Doch die Geschichte geht nicht gut aus, vor allem nicht für Jasper, Kims Klassenkameraden, der, wenn das Buch die Wahrheit sagt, am Ende an einem Wespenstich stirbt. Um das zu verhindern, bleibt Kim nichts anderes übrig, als ihr Leben völlig auf den Kopf zu stellen. Auf einmal macht sie alle möglichen Dinge zum ersten Mal, wie zum Beispiel Jasper zu küssen. Das aber passt Petrowna ganz und gar nicht ins Konzept.

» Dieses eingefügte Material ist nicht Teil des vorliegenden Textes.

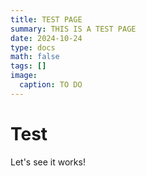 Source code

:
 ```yaml
---
title: TEST PAGE
summary: THIS IS A TEST PAGE
date: 2024-10-24
type: docs
math: false
tags: []
image:
  caption: TO DO
---
```


# Test

Let's see it works! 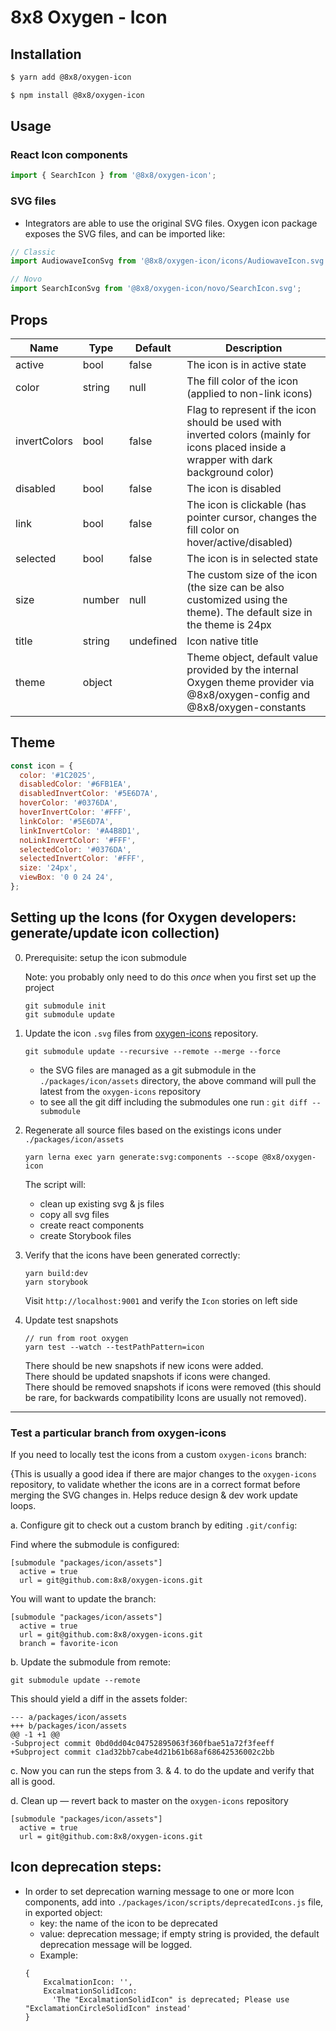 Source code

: # 8x8 Oxygen - Icon

## Installation

```sh
$ yarn add @8x8/oxygen-icon
```

```sh
$ npm install @8x8/oxygen-icon
```

## Usage

### React Icon components

```js
import { SearchIcon } from '@8x8/oxygen-icon';
```

### SVG files

- Integrators are able to use the original SVG files. Oxygen icon package exposes the SVG files, and can be imported like:

```js
// Classic
import AudiowaveIconSvg from '@8x8/oxygen-icon/icons/AudiowaveIcon.svg';

// Novo
import SearchIconSvg from '@8x8/oxygen-icon/novo/SearchIcon.svg';
```

## Props

| Name         | Type   | Default   | Description                                                                                                                             |
| ------------ | ------ | --------- | --------------------------------------------------------------------------------------------------------------------------------------- |
| active       | bool   | false     | The icon is in active state                                                                                                             |
| color        | string | null      | The fill color of the icon (applied to non-link icons)                                                                                  |
| invertColors | bool   | false     | Flag to represent if the icon should be used with inverted colors (mainly for icons placed inside a wrapper with dark background color) |
| disabled     | bool   | false     | The icon is disabled                                                                                                                    |
| link         | bool   | false     | The icon is clickable (has pointer cursor, changes the fill color on hover/active/disabled)                                             |
| selected     | bool   | false     | The icon is in selected state                                                                                                           |
| size         | number | null      | The custom size of the icon (the size can be also customized using the theme). The default size in the theme is 24px                    |
| title        | string | undefined | Icon native title                                                                                                                       |
| theme        | object |           | Theme object, default value provided by the internal Oxygen theme provider via @8x8/oxygen-config and @8x8/oxygen-constants             |

## Theme

```js
const icon = {
  color: '#1C2025',
  disabledColor: '#6FB1EA',
  disabledInvertColor: '#5E6D7A',
  hoverColor: '#0376DA',
  hoverInvertColor: '#FFF',
  linkColor: '#5E6D7A',
  linkInvertColor: '#A4B8D1',
  noLinkInvertColor: '#FFF',
  selectedColor: '#0376DA',
  selectedInvertColor: '#FFF',
  size: '24px',
  viewBox: '0 0 24 24',
};
```

## Setting up the Icons (for Oxygen developers: generate/update icon collection)

0. Prerequisite: setup the icon submodule

   Note: you probably only need to do this _once_ when you first set up the project

   ```
   git submodule init
   git submodule update
   ```

1. Update the icon `.svg` files from [oxygen-icons](https://github.com/8x8/oxygen-icons) repository.

   ```
   git submodule update --recursive --remote --merge --force
   ```

   - the SVG files are managed as a git submodule in the `./packages/icon/assets` directory, the above command will pull the latest from the `oxygen-icons` repository
   - to see all the git diff including the submodules one run : `git diff --submodule`

2. Regenerate all source files based on the existings icons under `./packages/icon/assets`

   ```
   yarn lerna exec yarn generate:svg:components --scope @8x8/oxygen-icon
   ```

   The script will:

   - clean up existing svg & js files
   - copy all svg files
   - create react components
   - create Storybook files

3. Verify that the icons have been generated correctly:

   ```
   yarn build:dev
   yarn storybook
   ```

   Visit `http://localhost:9001` and verify the `Icon` stories on left side

4. Update test snapshots

   ```
   // run from root oxygen
   yarn test --watch --testPathPattern=icon
   ```

   There should be new snapshots if new icons were added.<br />
   There should be updated snapshots if icons were changed.<br />
   There should be removed snapshots if icons were removed (this should be rare, for backwards compatibility Icons are usually not removed).

---

### Test a particular branch from oxygen-icons

If you need to locally test the icons from a custom `oxygen-icons` branch:

{This is usually a good idea if there are major changes to the `oxygen-icons` repository, to validate whether the icons are in a correct format before merging the SVG changes in.
Helps reduce design & dev work update loops.

a. Configure git to check out a custom branch by editing `.git/config`:

Find where the submodule is configured:

```
[submodule "packages/icon/assets"]
  active = true
  url = git@github.com:8x8/oxygen-icons.git
```

You will want to update the branch:

```
[submodule "packages/icon/assets"]
  active = true
  url = git@github.com:8x8/oxygen-icons.git
  branch = favorite-icon
```

b. Update the submodule from remote:

```
git submodule update --remote
```

This should yield a diff in the assets folder:

```git
--- a/packages/icon/assets
+++ b/packages/icon/assets
@@ -1 +1 @@
-Subproject commit 0bd0dd04c04752895063f360fbae51a72f3feeff
+Subproject commit c1ad32bb7cabe4d21b61b68af68642536002c2bb
```

c. Now you can run the steps from 3. & 4. to do the update and verify that all is good.

d. Clean up — revert back to master on the `oxygen-icons` repository

```
[submodule "packages/icon/assets"]
  active = true
  url = git@github.com:8x8/oxygen-icons.git
```

## Icon deprecation steps:

- In order to set deprecation warning message to one or more Icon components, add into `./packages/icon/scripts/deprecatedIcons.js` file, in exported object:
  - key: the name of the icon to be deprecated
  - value: deprecation message; if empty string is provided, the default deprecation message will be logged.
  - Example:
  ```
  {
      ExcalmationIcon: '',
      ExcalmationSolidIcon:
        'The "ExcalmationSolidIcon" is deprecated; Please use "ExclamationCircleSolidIcon" instead'
  }
  ```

Ich las das Buch im Handumdrehen durch, war sehr gefangen genommen. Bronsky hat eine wunderbare Beobachtungsgabe! Einzig das sehr aufdringliche Productplacement missfiel mir. Die Autorin betonte zwar in der Lesung, nicht von Starbucks gesponsert zu werden, aber diese und andere Marken sind schon sehr präsent in diesem Jugendbuch.
Außerdem las ich "Die Flakhelfer*" von Malte Herwig. Das Buch beschäftigt sich mit den Männern der Jahrgänge 1926 bis 1928, Jugendlich, die in den letzten Jahren des Zweiten Weltkriegs noch eingezogen wurden, um die Niederlage NS-Deutschlands weiter hinauszuzögern. Manch ein führender Kopf der Bundesrepublik Deutschland, der dieser Generation angehört, wurde in jungen Jahren als NSDAP-Mitglied geführt. Viele haben das verschwiegen oder vergessen, verleugnet oder verdrängt.
Herwig hat die 1945 auf abenteuerliche Weise gerettete Mitgliederkartei der NSDAP gründlich gesichtet und ist auf viele bekannte Namen wie Horst Ehmke, Erhard Eppler, Iring Fetscher, Hans-Dietrich Genscher, Günter Grass, Hans Werner Henze, Walter Jens, Siegfried Lenz, Erich Loest, Hermann Lübbe, Niklas Luhmann, Dieter Wellershoff gestoßen. Er erzählt die Geschichte einer schuldlos schuldigen Verstrickung mit der NS-Vergangenheit. Dabei entsteht das aufregende Bild einer von Widersprüchen zerrissenen Generation. Ein ausgesprochen spannendes Buch!